We present an iterative method based on repeatedly inverting the Monge–Ampère operator with Dirichlet boundary condition and prescribed right-hand side on a bounded, convex domain $\Omega \subset \mathbb {R}^{n}$. We prove that the iterates $u_k$ generated by this method converge as $k \to \infty$ to a solution of the Monge–Ampère eigenvalue problem \begin{equation*} \begin {cases} \mathrm {det} D^2u = \lambda _{MA} (-u)^n & \quad \text {in } \Omega ,\\ u = 0 & \quad \text {on } \partial \Omega . \end{cases} \end{equation*} Since the solutions of this problem are unique up to a positive multiplicative constant, the normalized iterates $\hat {u}_k \coloneq \frac {u_k}{||u_k||_{L^{\infty }(\Omega )}}$ converge to the eigenfunction of unit height.
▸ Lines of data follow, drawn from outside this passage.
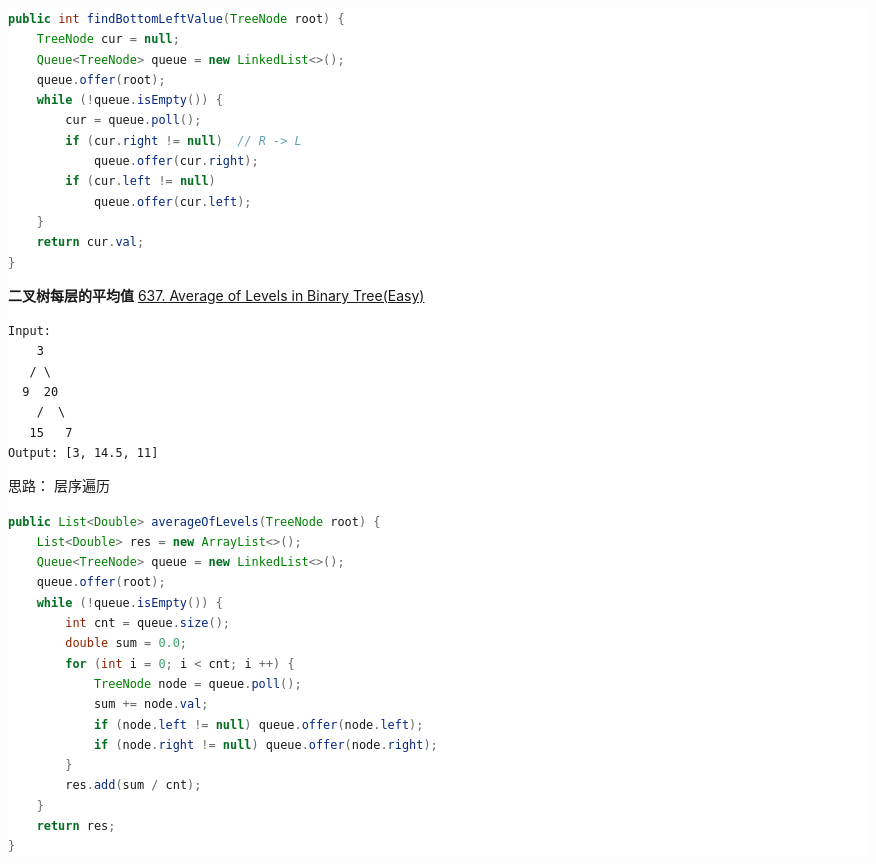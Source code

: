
 ```java
public int findBottomLeftValue(TreeNode root) {
    TreeNode cur = null;
    Queue<TreeNode> queue = new LinkedList<>();
    queue.offer(root);
    while (!queue.isEmpty()) {
        cur = queue.poll();
        if (cur.right != null)  // R -> L
            queue.offer(cur.right);
        if (cur.left != null)
            queue.offer(cur.left);
    }
    return cur.val;
}
```



**二叉树每层的平均值**
[637. Average of Levels in Binary Tree(Easy)](https://leetcode.com/problems/average-of-levels-in-binary-tree/description/)

```
Input:
    3
   / \
  9  20
    /  \
   15   7
Output: [3, 14.5, 11]
```

思路： 层序遍历

```java
public List<Double> averageOfLevels(TreeNode root) {
    List<Double> res = new ArrayList<>();
    Queue<TreeNode> queue = new LinkedList<>();
    queue.offer(root);
    while (!queue.isEmpty()) {
        int cnt = queue.size();
        double sum = 0.0;
        for (int i = 0; i < cnt; i ++) {         
            TreeNode node = queue.poll();
            sum += node.val;
            if (node.left != null) queue.offer(node.left);
            if (node.right != null) queue.offer(node.right);
        }
        res.add(sum / cnt);
    }
    return res;
}
```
In addition, we show that $\lim _{k \to \infty } R(u_k) = \lim _{k \to \infty } R(\hat {u}_k) = \lambda _{MA}$, where the Rayleigh quotient $R(u)$ is defined as \begin{equation*} R(u) \coloneq \frac {\int _{\Omega } (-u) \ \mathrm {det}D^2u}{\int _{\Omega } (-u)^{n+1}}. \end{equation*} Our method converges for a wide class of initial choices $u_0$ that can be constructed explicitly, and does not rely on prior knowledge of the Monge–Ampère eigenvalue $\lambda _{MA}$.